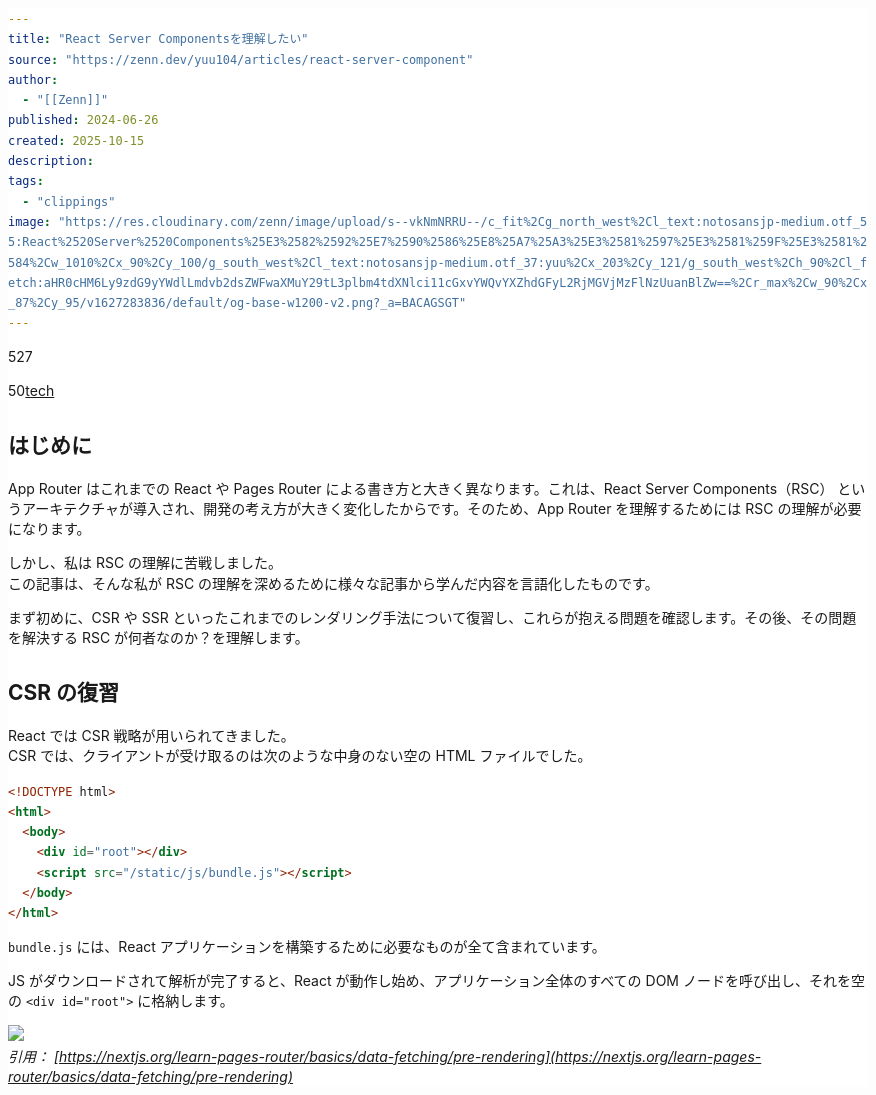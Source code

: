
 ```yaml
---
title: "React Server Componentsを理解したい"
source: "https://zenn.dev/yuu104/articles/react-server-component"
author:
  - "[[Zenn]]"
published: 2024-06-26
created: 2025-10-15
description:
tags:
  - "clippings"
image: "https://res.cloudinary.com/zenn/image/upload/s--vkNmNRRU--/c_fit%2Cg_north_west%2Cl_text:notosansjp-medium.otf_55:React%2520Server%2520Components%25E3%2582%2592%25E7%2590%2586%25E8%25A7%25A3%25E3%2581%2597%25E3%2581%259F%25E3%2581%2584%2Cw_1010%2Cx_90%2Cy_100/g_south_west%2Cl_text:notosansjp-medium.otf_37:yuu%2Cx_203%2Cy_121/g_south_west%2Ch_90%2Cl_fetch:aHR0cHM6Ly9zdG9yYWdlLmdvb2dsZWFwaXMuY29tL3plbm4tdXNlci11cGxvYWQvYXZhdGFyL2RjMGVjMzFlNzUuanBlZw==%2Cr_max%2Cw_90%2Cx_87%2Cy_95/v1627283836/default/og-base-w1200-v2.png?_a=BACAGSGT"
---
```

527

50[tech](https://zenn.dev/tech-or-idea)

## はじめに

App Router はこれまでの React や Pages Router による書き方と大きく異なります。これは、React Server Components（RSC） というアーキテクチャが導入され、開発の考え方が大きく変化したからです。そのため、App Router を理解するためには RSC の理解が必要になります。

しかし、私は RSC の理解に苦戦しました。  
この記事は、そんな私が RSC の理解を深めるために様々な記事から学んだ内容を言語化したものです。

まず初めに、CSR や SSR といったこれまでのレンダリング手法について復習し、これらが抱える問題を確認します。その後、その問題を解決する RSC が何者なのか？を理解します。

## CSR の復習

React では CSR 戦略が用いられてきました。  
CSR では、クライアントが受け取るのは次のような中身のない空の HTML ファイルでした。

```html
<!DOCTYPE html>
<html>
  <body>
    <div id="root"></div>
    <script src="/static/js/bundle.js"></script>
  </body>
</html>
```

`bundle.js` には、React アプリケーションを構築するために必要なものが全て含まれています。

JS がダウンロードされて解析が完了すると、React が動作し始め、アプリケーション全体のすべての DOM ノードを呼び出し、それを空の `<div id="root">` に格納します。

![](https://storage.googleapis.com/zenn-user-upload/546bc9f4a9a1-20240506.png)  
*引用： [https://nextjs.org/learn-pages-router/basics/data-fetching/pre-rendering](https://nextjs.org/learn-pages-router/basics/data-fetching/pre-rendering)*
■ ■ ■ ■ ■ ■ ■
> _Task details_
Output the line bearing "まず初めに、CSR や SSR" along with all the lines after it through the end of the entries, exactly, and no other lines.

> _Answer for the task_
まず初めに、CSR や SSR といったこれまでのレンダリング手法について復習し、これらが抱える問題を確認します。その後、その問題を解決する RSC が何者なのか？を理解します。

## CSR の復習

React では CSR 戦略が用いられてきました。  
CSR では、クライアントが受け取るのは次のような中身のない空の HTML ファイルでした。

```html
<!DOCTYPE html>
<html>
  <body>
    <div id="root"></div>
    <script src="/static/js/bundle.js"></script>
  </body>
</html>
```

`bundle.js` には、React アプリケーションを構築するために必要なものが全て含まれています。

JS がダウンロードされて解析が完了すると、React が動作し始め、アプリケーション全体のすべての DOM ノードを呼び出し、それを空の `<div id="root">` に格納します。

![](https://storage.googleapis.com/zenn-user-upload/546bc9f4a9a1-20240506.png)  
*引用： [https://nextjs.org/learn-pages-router/basics/data-fetching/pre-rendering](https://nextjs.org/learn-pages-router/basics/data-fetching/pre-rendering)*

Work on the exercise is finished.